Tak jak Enzo samochód jest napędzany ulokowanym centralnie, 12-cylindrowym silnikiem V12. Moc wzrosła jednak z 660KM do 800KM, zamontowano także skrzynię biegów rodem z bolidów F1, która pozwala na zmianę przełożenia w 100 milisekund – niemal tak szybko jak w bolidzie. Odmiennie jednak niż w jednomiejscowym kokpicie, tu kierowca może dzielić się wrażeniami z jazdy z współpasażerem. Pomimo tego udało zachować się świetne właściwości aerodynamiczne nadwozia.
Dwumiejscowy bolid ma także regulowane możliwość regulowania ustawień auta stosownie do wymogów toru – źródłem, będących do tego potrzebnymi informacji, jest specjalny komputerowy system telemetryczny monitorujący na bieżąco 39 parametrów auta. Przez kolejne dwa lata dane te będą aktualizowały ustawienia samochodu i rozwijały jego możliwości.

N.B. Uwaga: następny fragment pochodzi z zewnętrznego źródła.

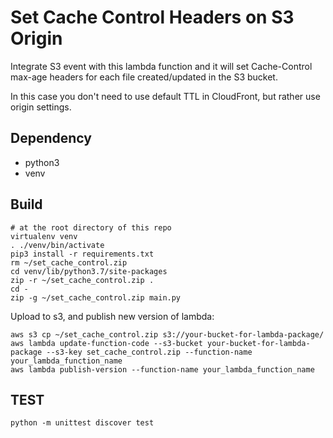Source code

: # Set Cache Control Headers on S3 Origin

Integrate S3 event with this lambda function and it will set Cache-Control max-age headers for each file created/updated in the S3 bucket.

In this case you don't need to use default TTL in CloudFront, but rather use origin settings.

## Dependency

- python3
- venv

## Build
 
```
# at the root directory of this repo
virtualenv venv
. ./venv/bin/activate
pip3 install -r requirements.txt
rm ~/set_cache_control.zip
cd venv/lib/python3.7/site-packages  
zip -r ~/set_cache_control.zip .
cd -
zip -g ~/set_cache_control.zip main.py
```

Upload to s3, and publish new version of lambda:

```
aws s3 cp ~/set_cache_control.zip s3://your-bucket-for-lambda-package/
aws lambda update-function-code --s3-bucket your-bucket-for-lambda-package --s3-key set_cache_control.zip --function-name your_lambda_function_name
aws lambda publish-version --function-name your_lambda_function_name
```

## TEST
```
python -m unittest discover test
```
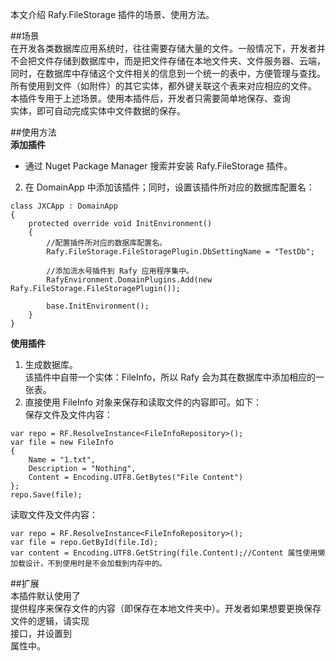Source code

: ﻿本文介绍 Rafy.FileStorage 插件的场景、使用方法。  

##场景  
在开发各类数据库应用系统时，往往需要存储大量的文件。一般情况下，开发者并不会把文件存储到数据库中，而是把文件存储在本地文件夹、文件服务器、云端，同时，在数据库中存储这个文件相关的信息到一个统一的表中，方便管理与查找。所有使用到文件（如附件）的其它实体，都外键关联这个表来对应相应的文件。  
本插件专用于上述场景。使用本插件后，开发者只需要简单地保存、查询  
实体，即可自动完成实体中文件数据的保存。  

##使用方法  
**添加插件**  
 - 通过 Nuget Package Manager 搜索并安装 Rafy.FileStorage 插件。  
2. 在 DomainApp 中添加该插件；同时，设置该插件所对应的数据库配置名：  
```  
class JXCApp : DomainApp
{
    protected override void InitEnvironment()
    {
        //配置插件所对应的数据库配置名。
        Rafy.FileStorage.FileStoragePlugin.DbSettingName = "TestDb";

        //添加流水号插件到 Rafy 应用程序集中。
        RafyEnvironment.DomainPlugins.Add(new Rafy.FileStorage.FileStoragePlugin());

        base.InitEnvironment();
    }
}  
```  
**使用插件**  
1. 生成数据库。  
该插件中自带一个实体：<codeInline xmlns="http://ddue.schemas.microsoft.com/authoring/2003/5">FileInfo，所以 Rafy 会为其在数据库中添加相应的一张表。  
2. 直接使用 FileInfo 对象来保存和读取文件的内容即可。如下：  
保存文件及文件内容：  
```  
var repo = RF.ResolveInstance<FileInfoRepository>();
var file = new FileInfo
{
    Name = "1.txt",
    Description = "Nothing",
    Content = Encoding.UTF8.GetBytes("File Content")
};
repo.Save(file);  
```  
读取文件及文件内容：  
```  
var repo = RF.ResolveInstance<FileInfoRepository>();
var file = repo.GetById(file.Id);
var content = Encoding.UTF8.GetString(file.Content);//Content 属性使用懒加载设计，不到使用时是不会加载到内存中的。  
```  

##扩展  
本插件默认使用了  
提供程序来保存文件的内容（即保存在本地文件夹中）。开发者如果想要更换保存文件的逻辑，请实现  
接口，并设置到  
属性中。  
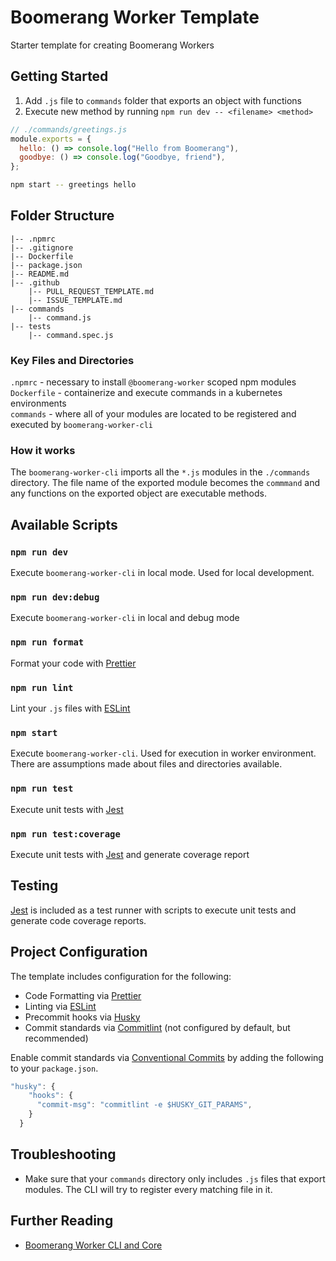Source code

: # Boomerang Worker Template

Starter template for creating Boomerang Workers

## Getting Started

1. Add `.js` file to `commands` folder that exports an object with functions
2. Execute new method by running `npm run dev -- <filename> <method>`

```js
// ./commands/greetings.js
module.exports = {
  hello: () => console.log("Hello from Boomerang"),
  goodbye: () => console.log("Goodbye, friend"),
};
```

```sh
npm start -- greetings hello
```

## Folder Structure

    |-- .npmrc
    |-- .gitignore
    |-- Dockerfile
    |-- package.json
    |-- README.md
    |-- .github
        |-- PULL_REQUEST_TEMPLATE.md
        |-- ISSUE_TEMPLATE.md
    |-- commands
        |-- command.js
    |-- tests
        |-- command.spec.js

### Key Files and Directories

`.npmrc` - necessary to install `@boomerang-worker` scoped npm modules  
`Dockerfile` - containerize and execute commands in a kubernetes environments  
`commands` - where all of your modules are located to be registered and executed by `boomerang-worker-cli`

### How it works

The `boomerang-worker-cli` imports all the `*.js` modules in the `./commands` directory. The file name of the exported module becomes the `commmand` and any functions on the exported object are executable methods.

## Available Scripts

### `npm run dev`

Execute `boomerang-worker-cli` in local mode. Used for local development.

### `npm run dev:debug`

Execute `boomerang-worker-cli` in local and debug mode

### `npm run format`

Format your code with [Prettier](https://prettier.io/)

### `npm run lint`

Lint your `.js` files with [ESLint](https://eslint.org/)

### `npm start`

Execute `boomerang-worker-cli`. Used for execution in worker environment. There are assumptions made about files and directories available.

### `npm run test`

Execute unit tests with [Jest](https://jestjs.io/)

### `npm run test:coverage`

Execute unit tests with [Jest](https://jestjs.io/) and generate coverage report

## Testing

[Jest](https://jestjs.io/) is included as a test runner with scripts to execute unit tests and generate code coverage reports.

## Project Configuration

The template includes configuration for the following:

- Code Formatting via [Prettier](https://prettier.io/)
- Linting via [ESLint](https://eslint.org/)
- Precommit hooks via [Husky](https://github.com/typicode/husky)
- Commit standards via [Commitlint](https://github.com/conventional-changelog/commitlint) (not configured by default, but recommended)

Enable commit standards via [Conventional Commits](https://www.conventionalcommits.org/en/v1.0.0-beta.4/) by adding the following to your `package.json`.

```js
"husky": {
    "hooks": {
      "commit-msg": "commitlint -e $HUSKY_GIT_PARAMS",
    }
  }
```

## Troubleshooting

- Make sure that your `commands` directory only includes `.js` files that export modules. The CLI will try to register every matching file in it.

## Further Reading

- [Boomerang Worker CLI and Core](https://github.ibm.com/Boomerang-Workers/boomerang.worker.base)
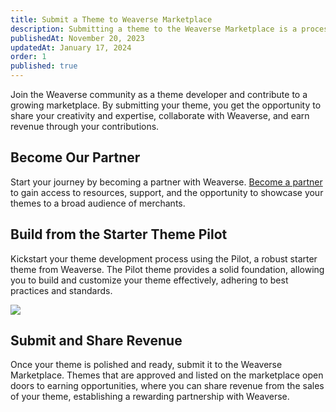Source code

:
 ```yaml
---
title: Submit a Theme to Weaverse Marketplace
description: Submitting a theme to the Weaverse Marketplace is a process that involves partnership, creation, and collaboration.
publishedAt: November 20, 2023
updatedAt: January 17, 2024
order: 1
published: true
---
```


Join the Weaverse community as a theme developer and contribute to a growing marketplace. By submitting your theme, you
get the opportunity to share your creativity and expertise, collaborate with Weaverse, and earn revenue through your
contributions.

## Become Our Partner

Start your journey by becoming a partner with Weaverse. [Become a partner](https://weaverse.io/partners) to gain access
to resources, support, and the opportunity to showcase your themes to a broad audience of merchants.

## Build from the Starter Theme Pilot

Kickstart your theme development process using the Pilot, a robust starter theme from Weaverse. The Pilot theme provides
a solid foundation, allowing you to build and customize your theme effectively, adhering to best practices and
standards.

![](https://downloads.intercomcdn.com/i/o/869509702/d7d4bd48a59635d492da4a70/pilot-home.png)

## Submit and Share Revenue

Once your theme is polished and ready, submit it to the Weaverse Marketplace. Themes that are approved and listed on the
marketplace open doors to earning opportunities, where you can share revenue from the sales of your theme, establishing
a rewarding partnership with Weaverse.
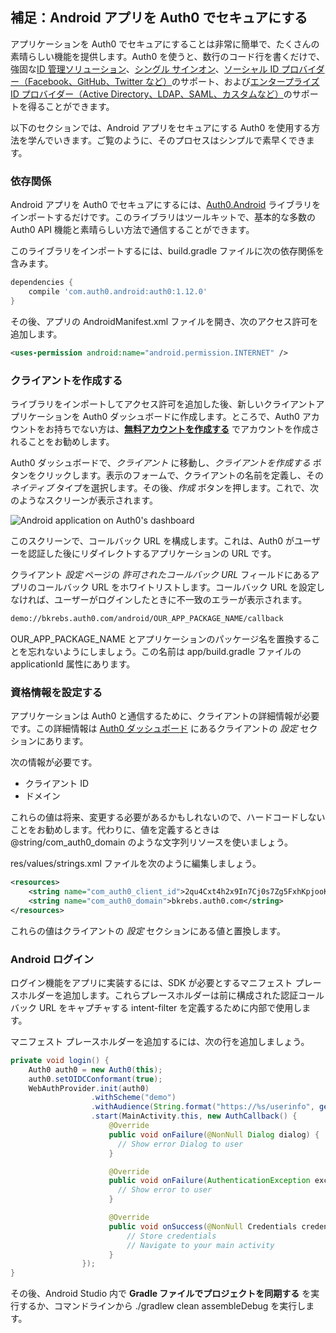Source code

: ## 補足：Android アプリを Auth0 でセキュアにする

アプリケーションを Auth0 でセキュアにすることは非常に簡単で、たくさんの素晴らしい機能を提供します。Auth0 を使うと、数行のコード行を書くだけで、強固な[ID 管理ソリューション](https://auth0.com/user-management)、[シングル サインオン](https://auth0.com/docs/sso/single-sign-on)、[ソーシャル ID プロバイダー（Facebook、GitHub、Twitter など）](https://auth0.com/docs/identityproviders)のサポート、および[エンタープライズ ID プロバイダー（Active Directory、LDAP、SAML、カスタムなど）](https://auth0.com/enterprise)のサポートを得ることができます。

以下のセクションでは、Android アプリをセキュアにする Auth0 を使用する方法を学んでいきます。ご覧のように、そのプロセスはシンプルで素早くできます。

### 依存関係

Android アプリを Auth0 でセキュアにするには、[Auth0.Android](https://github.com/auth0/Auth0.Android) ライブラリをインポートするだけです。このライブラリはツールキットで、基本的な多数の Auth0 API 機能と素晴らしい方法で通信することができます。

このライブラリをインポートするには、build.gradle ファイルに次の依存関係を含みます。

```groovy
dependencies {
    compile 'com.auth0.android:auth0:1.12.0'
}
```

その後、アプリの AndroidManifest.xml ファイルを開き、次のアクセス許可を追加します。

```xml
<uses-permission android:name="android.permission.INTERNET" />
```

### クライアントを作成する

ライブラリをインポートしてアクセス許可を追加した後、新しいクライアントアプリケーションを Auth0 ダッシュボードに作成します。ところで、Auth0 アカウントをお持ちでない方は、[**無料**](https://auth0.com/signup)[**アカウントを作成する**](https://auth0.com/signup) でアカウントを作成されることをお勧めします。

Auth0 ダッシュボードで、_クライアント_ に移動し、_クライアントを作成する_ ボタンをクリックします。表示のフォームで、クライアントの名前を定義し、その _ネイティブ_ タイプを選択します。その後、_作成_ ボタンを押します。これで、次のようなスクリーンが表示されます。

![Android application on Auth0's dashboard](https://cdn2.auth0.com/docs/media/articles/angularjs/app_dashboard.png)

このスクリーンで、コールバック URL を構成します。これは、Auth0 がユーザーを認証した後にリダイレクトするアプリケーションの URL です。

クライアント _設定_ ページの _許可されたコールバック URL_ フィールドにあるアプリのコールバック URL をホワイトリストします。コールバック URL を設定しなければ、ユーザーがログインしたときに不一致のエラーが表示されます。

```bash
demo://bkrebs.auth0.com/android/OUR_APP_PACKAGE_NAME/callback
```

OUR\_APP\_PACKAGE\_NAME とアプリケーションのパッケージ名を置換することを忘れないようにしましょう。この名前は app/build.gradle ファイルの applicationId 属性にあります。

### 資格情報を設定する

アプリケーションは Auth0 と通信するために、クライアントの詳細情報が必要です。この詳細情報は [Auth0 ダッシュボード](https://manage.auth0.com/) にあるクライアントの _設定_ セクションにあります。

次の情報が必要です。

- クライアント ID
- ドメイン

これらの値は将来、変更する必要があるかもしれないので、ハードコードしないことをお勧めします。代わりに、値を定義するときは @string/com\_auth0\_domain のような文字列リソースを使いましょう。

res/values/strings.xml ファイルを次のように編集しましょう。

```xml
<resources>
    <string name="com_auth0_client_id">2qu4Cxt4h2x9In7Cj0s7Zg5FxhKpjooK</string>
    <string name="com_auth0_domain">bkrebs.auth0.com</string>
</resources>
```

これらの値はクライアントの _設定_ セクションにある値と置換します。

### Android ログイン

ログイン機能をアプリに実装するには、SDK が必要とするマニフェスト プレースホルダーを追加します。これらプレースホルダーは前に構成された認証コールバック URL をキャプチャする intent-filter を定義するために内部で使用します。

マニフェスト プレースホルダーを追加するには、次の行を追加しましょう。

```java
private void login() {
    Auth0 auth0 = new Auth0(this);
    auth0.setOIDCConformant(true);
    WebAuthProvider.init(auth0)
                  .withScheme("demo")
                  .withAudience(String.format("https://%s/userinfo", getString(R.string.com_auth0_domain)))
                  .start(MainActivity.this, new AuthCallback() {
                      @Override
                      public void onFailure(@NonNull Dialog dialog) {
                        // Show error Dialog to user
                      }

                      @Override
                      public void onFailure(AuthenticationException exception) {
                        // Show error to user
                      }

                      @Override
                      public void onSuccess(@NonNull Credentials credentials) {
                          // Store credentials
                          // Navigate to your main activity
                      }
                });
}
```

その後、Android Studio 内で **Gradle ファイルでプロジェクトを同期する** を実行するか、コマンドラインから ./gradlew clean assembleDebug を実行します。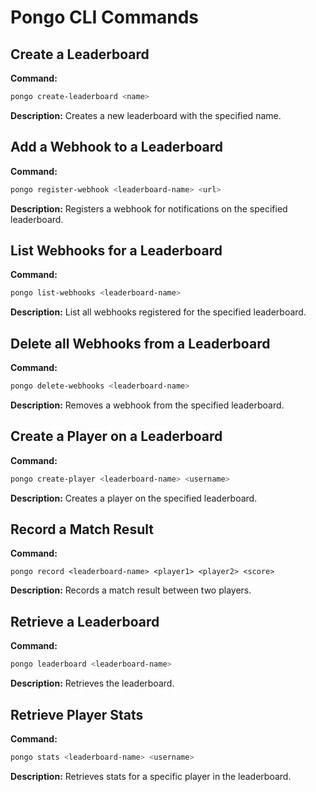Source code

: # Pongo CLI Commands

## Create a Leaderboard

**Command:**

```bash
pongo create-leaderboard <name>
```

**Description:** Creates a new leaderboard with the specified name.

## Add a Webhook to a Leaderboard

**Command:**

```bash
pongo register-webhook <leaderboard-name> <url>
```

**Description:** Registers a webhook for notifications on the specified leaderboard.

## List Webhooks for a Leaderboard

**Command:**

```bash
pongo list-webhooks <leaderboard-name>
```

**Description:** List all webhooks registered for the specified leaderboard.

## Delete all Webhooks from a Leaderboard

**Command:**

```bash
pongo delete-webhooks <leaderboard-name>
```

**Description:** Removes a webhook from the specified leaderboard.


## Create a Player on a Leaderboard

**Command:**

```bash
pongo create-player <leaderboard-name> <username>
```

**Description:** Creates a player on the specified leaderboard.

## Record a Match Result

**Command:**

```
pongo record <leaderboard-name> <player1> <player2> <score>
```

**Description:** Records a match result between two players.

## Retrieve a Leaderboard

**Command:**

```bash
pongo leaderboard <leaderboard-name>
```

**Description:** Retrieves the leaderboard.

## Retrieve Player Stats

**Command:**

```bash
pongo stats <leaderboard-name> <username>
```

**Description:** Retrieves stats for a specific player in the leaderboard.
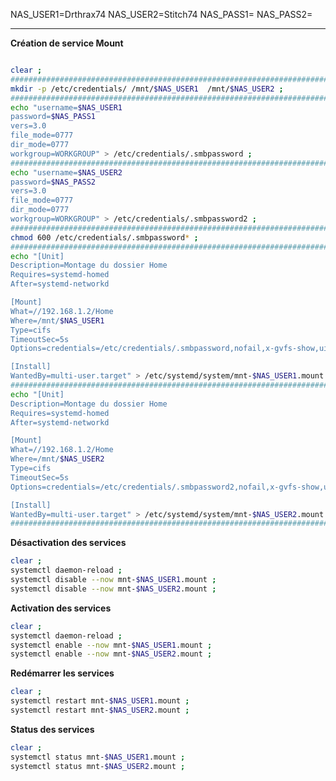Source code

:NAS_USER1=Drthrax74
NAS_USER2=Stitch74
NAS_PASS1=
NAS_PASS2=

----------------------------------------------------------------------------------------------------------------
**Création de service Mount**
```bash

clear ;
############################################################################
mkdir -p /etc/credentials/ /mnt/$NAS_USER1  /mnt/$NAS_USER2 ;
############################################################################
echo "username=$NAS_USER1
password=$NAS_PASS1
vers=3.0
file_mode=0777
dir_mode=0777
workgroup=WORKGROUP" > /etc/credentials/.smbpassword ;
############################################################################
echo "username=$NAS_USER2
password=$NAS_PASS2
vers=3.0
file_mode=0777
dir_mode=0777
workgroup=WORKGROUP" > /etc/credentials/.smbpassword2 ;
############################################################################
chmod 600 /etc/credentials/.smbpassword* ;
############################################################################
echo "[Unit]
Description=Montage du dossier Home
Requires=systemd-homed
After=systemd-networkd

[Mount]
What=//192.168.1.2/Home
Where=/mnt/$NAS_USER1
Type=cifs
TimeoutSec=5s
Options=credentials=/etc/credentials/.smbpassword,nofail,x-gvfs-show,uid=marc,gid=wheel

[Install]
WantedBy=multi-user.target" > /etc/systemd/system/mnt-$NAS_USER1.mount ;
############################################################################
echo "[Unit]
Description=Montage du dossier Home
Requires=systemd-homed
After=systemd-networkd

[Mount]
What=//192.168.1.2/Home
Where=/mnt/$NAS_USER2
Type=cifs
TimeoutSec=5s
Options=credentials=/etc/credentials/.smbpassword2,nofail,x-gvfs-show,uid=marc,gid=wheel

[Install]
WantedBy=multi-user.target" > /etc/systemd/system/mnt-$NAS_USER2.mount ;
############################################################################
```

**Désactivation des services**
```bash
clear ;
systemctl daemon-reload ;
systemctl disable --now mnt-$NAS_USER1.mount ;
systemctl disable --now mnt-$NAS_USER2.mount ;
```

**Activation des services**
```bash
clear ;
systemctl daemon-reload ;
systemctl enable --now mnt-$NAS_USER1.mount ;
systemctl enable --now mnt-$NAS_USER2.mount ;
```

**Redémarrer les services**
```bash
clear ;
systemctl restart mnt-$NAS_USER1.mount ;
systemctl restart mnt-$NAS_USER2.mount ;
```


**Status des services**
```bash
clear ;
systemctl status mnt-$NAS_USER1.mount ;
systemctl status mnt-$NAS_USER2.mount ;
```

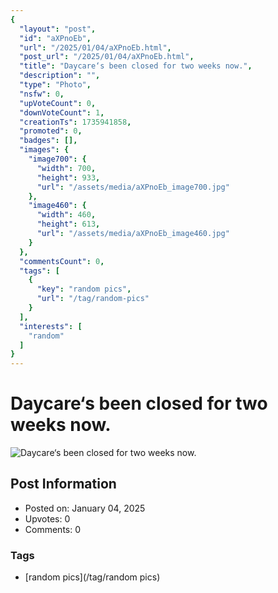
 ```yaml
---
{
  "layout": "post",
  "id": "aXPnoEb",
  "url": "/2025/01/04/aXPnoEb.html",
  "post_url": "/2025/01/04/aXPnoEb.html",
  "title": "Daycare‘s been closed for two weeks now.",
  "description": "",
  "type": "Photo",
  "nsfw": 0,
  "upVoteCount": 0,
  "downVoteCount": 1,
  "creationTs": 1735941858,
  "promoted": 0,
  "badges": [],
  "images": {
    "image700": {
      "width": 700,
      "height": 933,
      "url": "/assets/media/aXPnoEb_image700.jpg"
    },
    "image460": {
      "width": 460,
      "height": 613,
      "url": "/assets/media/aXPnoEb_image460.jpg"
    }
  },
  "commentsCount": 0,
  "tags": [
    {
      "key": "random pics",
      "url": "/tag/random-pics"
    }
  ],
  "interests": [
    "random"
  ]
}
---
```


# Daycare‘s been closed for two weeks now.

![Daycare‘s been closed for two weeks now.](/assets/media/aXPnoEb_image700.jpg)

## Post Information

- Posted on: January 04, 2025
- Upvotes: 0
- Comments: 0

### Tags

- [random pics](/tag/random pics)
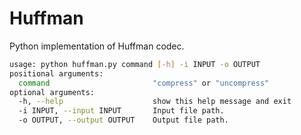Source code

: # Huffman

Python implementation of Huffman codec.

```bash
usage: python huffman.py command [-h] -i INPUT -o OUTPUT
positional arguments:
  command                       "compress" or "uncompress"
optional arguments:
  -h, --help                    show this help message and exit
  -i INPUT, --input INPUT       Input file path.
  -o OUTPUT, --output OUTPUT    Output file path.
```

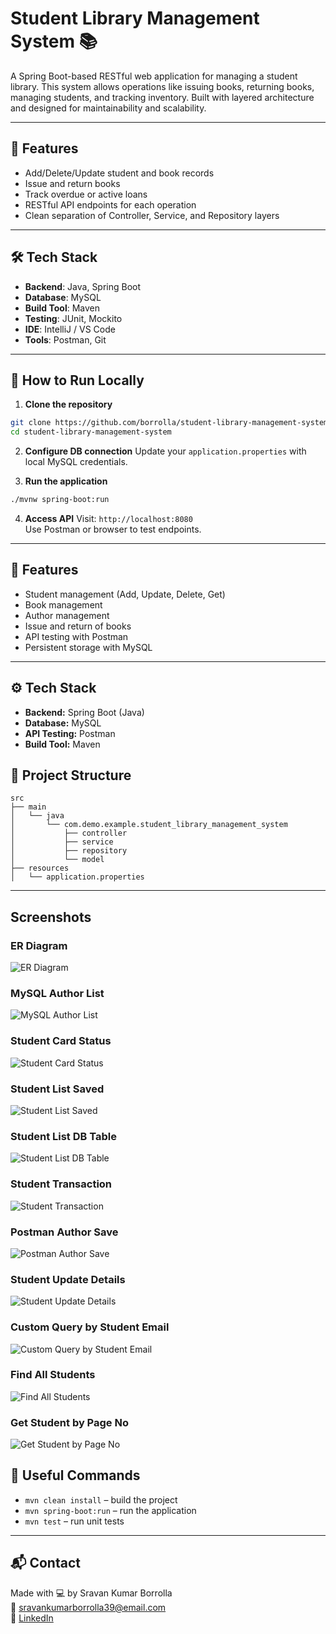 # Student Library Management System 📚

A Spring Boot-based RESTful web application for managing a student library. This system allows operations like issuing books, returning books, managing students, and tracking inventory. Built with layered architecture and designed for maintainability and scalability.

---

## 🔧 Features

- Add/Delete/Update student and book records
- Issue and return books
- Track overdue or active loans
- RESTful API endpoints for each operation
- Clean separation of Controller, Service, and Repository layers

---

## 🛠️ Tech Stack

- **Backend**: Java, Spring Boot
- **Database**: MySQL
- **Build Tool**: Maven
- **Testing**: JUnit, Mockito
- **IDE**: IntelliJ / VS Code
- **Tools**: Postman, Git

---

## 🚀 How to Run Locally

1. **Clone the repository**
```bash
git clone https://github.com/borrolla/student-library-management-system.git
cd student-library-management-system
```

2. **Configure DB connection**
Update your `application.properties` with local MySQL credentials.

3. **Run the application**
```bash
./mvnw spring-boot:run
```

4. **Access API**
Visit: `http://localhost:8080`  
Use Postman or browser to test endpoints.

---

## 🚀 Features
- Student management (Add, Update, Delete, Get)
- Book management
- Author management
- Issue and return of books
- API testing with Postman
- Persistent storage with MySQL

---

## ⚙️ Tech Stack
- **Backend:** Spring Boot (Java)
- **Database:** MySQL
- **API Testing:** Postman
- **Build Tool:** Maven

## 📁 Project Structure

```
src
├── main
│   └── java
│       └── com.demo.example.student_library_management_system
│           ├── controller
│           ├── service
│           ├── repository
│           └── model
├── resources
│   └── application.properties
```

---
## Screenshots
### ER Diagram
![ER Diagram](screenshotCustomQuery_bystuEmail.png)
### MySQL Author List
![MySQL Author List](screenshotMysql_AuthorList)
### Student Card Status
![Student Card Status](screenshotstudent_card_satus.png)
### Student List Saved
![Student List Saved](screenshotstudentList_saved.png)
### Student List DB Table
![Student List DB Table](screenshotstudent_list_db_table.png)

### Student Transaction
![Student Transaction](screenshotstudent_transaction.png)

### Postman Author Save
![Postman Author Save](screenshot2025-08-25200259.png)

### Student Update Details
![Student Update Details](ScreenshotBook_Save.png)

### Custom Query by Student Email
![Custom Query by Student Email](screenshotcustomQuery_bystuemail.png)

### Find All Students
![Find All Students](screenshotfindAll_student.png)

### Get Student by Page No
![Get Student by Page No](screenshotget_student_by_pageNo.png)






## 🔗 Useful Commands

- `mvn clean install` – build the project
- `mvn spring-boot:run` – run the application
- `mvn test` – run unit tests

---

## 📬 Contact

Made with 💻 by Sravan Kumar Borrolla  
📧 sravankumarborrolla39@email.com  
🔗 [LinkedIn](https://linkedin.com/in/sravankumarborolla)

Ostateczne testy egzemplarza przedprodukcyjnego odbywają się obecnie na włoskim torze Fiorano. Pierwszy z ultra-krótkiej serii dwudziestu samochodów zostanie dostarczony na tor wskazany przez właściciela pod koniec tego roku. Przygodę życia rozpocząć będzie można po wpłaceniu na konto Ferrari 1,5 miliona euro (około 6.450.000zł bez podatków…) oraz sprostaniu wymogom specjalnej komisji.